(Stored dataset items)

__________________________________________________

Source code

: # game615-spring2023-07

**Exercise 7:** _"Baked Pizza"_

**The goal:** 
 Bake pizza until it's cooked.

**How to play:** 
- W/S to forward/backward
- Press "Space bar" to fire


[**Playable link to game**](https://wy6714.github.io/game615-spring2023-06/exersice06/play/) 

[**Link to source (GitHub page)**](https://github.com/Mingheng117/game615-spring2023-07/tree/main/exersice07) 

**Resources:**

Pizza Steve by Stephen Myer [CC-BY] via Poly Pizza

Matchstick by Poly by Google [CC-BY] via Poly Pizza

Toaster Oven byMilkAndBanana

__________________________________________________

**Exercise**
Return all lines from the entries that contain the string "github".

**The answer**
[**Playable link to game**](https://wy6714.github.io/game615-spring2023-06/exersice06/play/) 
[**Link to source (GitHub page)**](https://github.com/Mingheng117/game615-spring2023-07/tree/main/exersice07) 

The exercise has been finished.